Generative AI Images? Let's talk about them...
Oct 16, 2024
6 min read
0
6
0
Late in 2023, after ABRAHAM was entering its final draft stage, I started playing around with online image creators (better known as “AI art”) to help myself visualize some scenes from the book. What can I say? I was getting antsy to see elements of my book represented in a way that wasn’t limited to my own writing. Furthermore, I am far from an artist/painter/visual creator in any way, and I was curious test out the burgeoning generative technology. My cover also hadn’t been illustrated yet, so I wanted to play around with concepts that I could possibly use in its design.
Of the various cover motifs that I considered using, the character of Ali was one that I often came back to. Without spoiling too much for readers who haven't finished the book, Ali is a very important part of the ABRAHAM story, so it made sense to me that she should be a key part of the novel's presentation.
Even though the final cover design doesn't include Ali's likeness (opting instead for a more streamlined appearance), I wanted to share some images that I used while imagining this key character.
The above image was initially generated by Bing Image Creator and edited by me. It takes place around Chapter 6, when Arthur and Sarah meet Ali for the first time. Ali, the steward of ABRAHAM's virtual world, watches the lakeside cabin with a basket of apples in hand. It isn’t a scene that we witness in the book directly, but an event which may have happened as Ali anticipates meeting her first — and most important — visitors. The world, the apple pie, even Ali herself — it all has to be perfect, she knows. After all, it’s in her programming.
AI “artwork” is inherently limited in what it can generate, and this especially holds true in this image. First, Ali’s clothes aren’t as described in the book; she should be wearing a short-sleeved tunic with an elegant floral design, and her leggings should fade to white to match her slippers (I find that AI is especially bad at including these details; perhaps the color gradient is too much???). But the issues don't stop there. The back of Ali's head and hands feel off. The setting around her is also mess. And, if Ali continued on her trajectory as portrayed by the image, she would trip over the downed log and fall into the shallow lake, ruining her perfect tunic and wicker basket.
Indeed, this image isn’t a true representation of the scene in the book itself, nor would I use it for promotional purposes. AI artwork will always inherently fail to represent the passion, energy, and soul that true, human-made artwork needs. Instead, this image is lonely, constricted, and dissonant.
Just like Ali.
What this image does capture is Ali’s loneliness, waiting and watching for a scene that she cannot truly engage with. It is constricted in what it can show, because AI artwork is inherently flawed due to the way its images generate. Ali, too, feels constricted by her role as a program. And it is dissonant, just like Ali’s emotions and programming. Such a dissonance — in a being as powerful as the A.L.I. — can only lead to monumental consequences.
So, when I made this image, it wasn’t to capture a scene, but a mood — loneliness, constriction, and dissonance, as well as a lack of passion. Does it succeed? Perhaps, but I am certain that a human artist could amplify those attributes much better (especially Ali’s longing — the trait that defines her character). Indeed, AI may always long to be as creative, imaginative, and passionate as humans.

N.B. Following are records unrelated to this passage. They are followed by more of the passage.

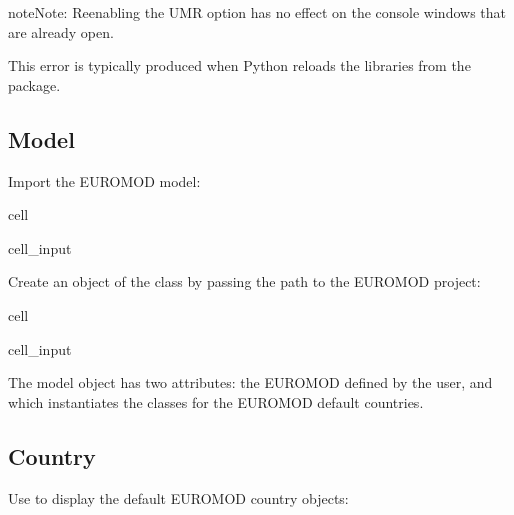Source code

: \documentclass[letterpaper,10pt,english]{sphinxmanual}
\begin{document}
\begin{sphinxadmonition}{note}{Note:}
\sphinxAtStartPar
Re\sphinxhyphen{}enabling the UMR option has no effect on the console windows that are already open.
\end{sphinxadmonition}

\sphinxAtStartPar
This error is typically produced when Python reloads the libraries from the  package.


\subsection{Model}
\label{\detokenize{notebooks/userguide:model}}
\sphinxAtStartPar
Import the EUROMOD model:

\begin{sphinxuseclass}{cell}
\begin{sphinxuseclass}{cell_input}
\begin{sphinxVerbatim}[commandchars=\\\{\}]
   
\end{sphinxVerbatim}

\end{sphinxuseclass}
\end{sphinxuseclass}
\sphinxAtStartPar
Create an object of the  class by passing the path to the  EUROMOD project:

\begin{sphinxuseclass}{cell}
\begin{sphinxuseclass}{cell_input}
\begin{sphinxVerbatim}[commandchars=\\\{\}]
  
\end{sphinxVerbatim}

\end{sphinxuseclass}
\end{sphinxuseclass}
\sphinxAtStartPar
The model object  has two attributes: the EUROMOD  defined by the user, and  which instantiates the  classes for the EUROMOD default countries.


\subsection{Country}
\label{\detokenize{notebooks/userguide:country}}
\sphinxAtStartPar
Use  to display the default EUROMOD country objects:
\end{document}
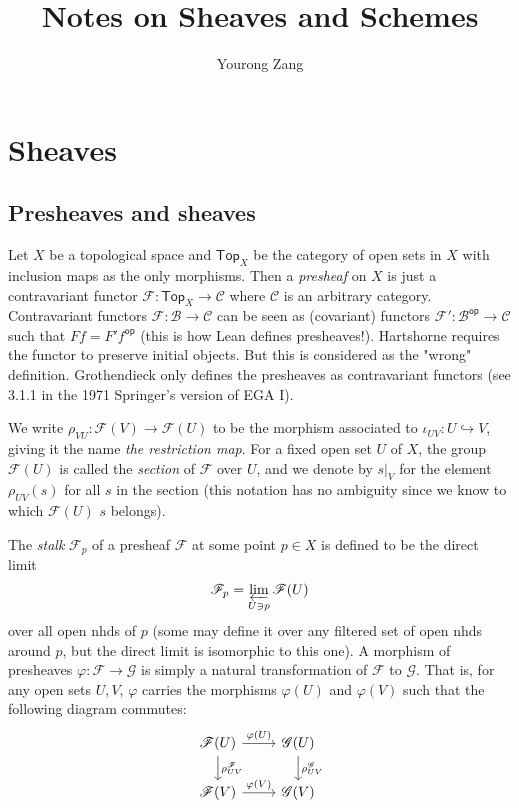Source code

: \documentclass[12pt,letter]{article}
\title{Notes on Sheaves and Schemes}
\author{Yourong Zang}
\newcommand{\Top}[0]{\mathsf{Top}}
\newcommand{\op}[0]{\mathsf{op}}
\begin{document}
    \maketitle
    \tableofcontents
    \newpage
	\section{Sheaves}\label{sec-sheaf}
    \subsection{Presheaves and sheaves}\label{ssec-sheaf}
    Let $X$ be a topological space and $\Top_X$ be the category of open sets in $X$ with inclusion maps as the only morphisms. Then a \textit{presheaf} on $X$ is just a contravariant functor $\mathscr F:\Top_X\to \mathcal C$ where $\mathcal C$ is an arbitrary category. Contravariant functors $\mathscr F:\mathcal B\to\mathcal C$ can be seen as (covariant) functors $\mathscr F':\mathcal B^\op\to \mathcal C$ such that $Ff=F'f^\op$ (this is how Lean defines presheaves!). Hartshorne requires the functor to preserve initial objects. But this is considered as the "wrong" definition. Grothendieck only defines the presheaves as contravariant functors (see 3.1.1 in the 1971 Springer's version of EGA I).
    
    We write $\rho_{VU}:\mathscr F(V)\to\mathscr F(U)$ to be the morphism associated to $\iota_{UV}: U\hookrightarrow V$, giving it the name \textit{the restriction map}. For a fixed open set $U$ of $X$, the group $\mathscr F(U)$ is called the \textit{section} of $\mathscr F$ over $U$, and we denote by $s|_V$ for the element $\rho_{UV}(s)$ for all $s$ in the section (this notation has no ambiguity since we know to which $\mathscr F(U)$ $s$ belongs).
    
    The \textit{stalk} $\mathscr F_p$ of a presheaf $\mathscr F$ at some point $p\in X$ is defined to be the direct limit
    \[\mathscr F_p=\varprojlim_{U\ni p} \mathscr F(U)\] 
    over all open nhds of $p$ (some may define it over any filtered set of open nhds around $p$, but the direct limit is isomorphic to this one). A morphism of presheaves $\varphi:\mathscr F\to\mathscr G$ is simply a natural transformation of $\mathscr F$ to $\mathscr G$. That is, for any open sets $U, V$, $\varphi$ carries the morphisms $\varphi(U)$ and $\varphi(V)$ such that the following diagram commutes:
    \[
\begin{tikzcd}
\mathscr F(U) \arrow[d, "\rho_{UV}^{\mathscr F}"] \arrow[r, "\varphi(U)"] & \mathscr G(U) \arrow[d, "\rho_{UV}^{\mathscr G}"] \\
\mathscr F(V) \arrow[r, "\varphi(V)"]                                     & \mathscr G(V)                                    
\end{tikzcd}    
    \]
    
\end{document}
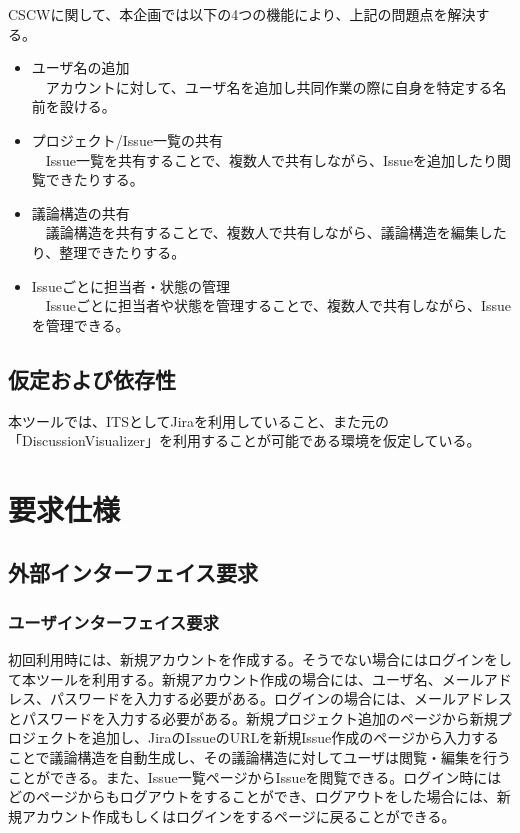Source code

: \documentclass[12pt, oneside]{jreport}
\begin{document}
	CSCWに関して、本企画では以下の4つの機能により、上記の問題点を解決する。
	\begin{itemize}
		\item ユーザ名の追加
		\\
		　アカウントに対して、ユーザ名を追加し共同作業の際に自身を特定する名前を設ける。
		\item プロジェクト/Issue一覧の共有
		\\
		　Issue一覧を共有することで、複数人で共有しながら、Issueを追加したり閲覧できたりする。
		\item 議論構造の共有
		\\
		　議論構造を共有することで、複数人で共有しながら、議論構造を編集したり、整理できたりする。
		\item Issueごとに担当者・状態の管理
		\\
		　Issueごとに担当者や状態を管理することで、複数人で共有しながら、Issueを管理できる。
	\end{itemize}

	\section{仮定および依存性}
	本ツールでは、ITSとしてJiraを利用していること、また元の「DiscussionVisualizer」を利用することが可能である環境を仮定している。

\chapter{要求仕様}

	\section{外部インターフェイス要求}
		
		\subsection{ユーザインターフェイス要求}
		初回利用時には、新規アカウントを作成する。そうでない場合にはログインをして本ツールを利用する。新規アカウント作成の場合には、ユーザ名、メールアドレス、パスワードを入力する必要がある。ログインの場合には、メールアドレスとパスワードを入力する必要がある。新規プロジェクト追加のページから新規プロジェクトを追加し、JiraのIssueのURLを新規Issue作成のページから入力することで議論構造を自動生成し、その議論構造に対してユーザは閲覧・編集を行うことができる。また、Issue一覧ページからIssueを閲覧できる。ログイン時にはどのページからもログアウトをすることができ、ログアウトをした場合には、新規アカウント作成もしくはログインをするページに戻ることができる。
	
\end{document}
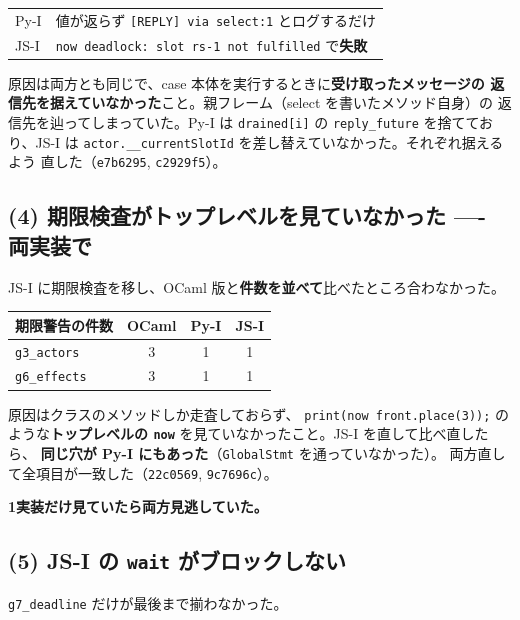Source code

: \documentclass[11pt,a4paper]{ltjsarticle}
\begin{document}
\begin{center}
\small
\begin{tabular}{@{}ll@{}}
\toprule
Py-I & 値が返らず \texttt{[REPLY] via select:1} とログするだけ \\
JS-I & \texttt{now deadlock: slot rs-1 not fulfilled} で\textbf{失敗} \\
\bottomrule
\end{tabular}
\end{center}

原因は両方とも同じで、case 本体を実行するときに\textbf{受け取ったメッセージの
返信先を据えていなかった}こと。親フレーム（select を書いたメソッド自身）の
返信先を辿ってしまっていた。Py-I は \texttt{drained[i]} の
\texttt{reply\_future} を捨てており、JS-I は
\texttt{actor.\_\_currentSlotId} を差し替えていなかった。それぞれ据えるよう
直した（\texttt{e7b6295}, \texttt{c2929f5}）。

\subsection{(4) 期限検査がトップレベルを見ていなかった ---- 両実装で}

JS-I に期限検査を移し、OCaml 版と\textbf{件数を並べて}比べたところ合わなかった。

\begin{center}
\small
\begin{tabular}{@{}lccc@{}}
\toprule
期限警告の件数 & OCaml & Py-I & JS-I \\
\midrule
\texttt{g3\_actors} & 3 & 1 & 1 \\
\texttt{g6\_effects} & 3 & 1 & 1 \\
\bottomrule
\end{tabular}
\end{center}

原因はクラスのメソッドしか走査しておらず、
\texttt{print(now front.place(3));} のような\textbf{トップレベルの
\texttt{now}} を見ていなかったこと。JS-I を直して比べ直したら、
\textbf{同じ穴が Py-I にもあった}（\texttt{GlobalStmt} を通っていなかった）。
両方直して全項目が一致した（\texttt{22c0569}, \texttt{9c7696c}）。

\textbf{1実装だけ見ていたら両方見逃していた。}

\subsection{(5) JS-I の \texttt{wait} がブロックしない}

\texttt{g7\_deadline} だけが最後まで揃わなかった。
\end{document}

Here's another image. This image represents the scene in which Ali discovers a tree sapling growing inside the virtual world. If you've read the book, you might remember that this is a particularly pivotal scene.
For this image, I opted to use more of a CG style to depict Ali. The scene presented in this image doesn't occur exactly this way in the book; according to the text, it should be nighttime, and the tower in the background shouldn't be there.
As far as the elements in the image itself are concerned, there are some key things that stand out. No, I don't mean Ali's weird arm proportions or the sapling's odd positioning on a mound of dirt — those are technical things expected of AI art, which is designed for quick content generation and not the minutiae of logic and artistic integrity. What this image captures is one of average sci-fi wonder — the lighting is bright and energetic, the world colorful and even a little dynamic. It almost feels like a 2010s-era video game render. After all, AI image prompts like "lush valley," "futuristic tower," and "white clothes" could easily combine to result in an image that portrays a beautiful, "clean" science fiction world.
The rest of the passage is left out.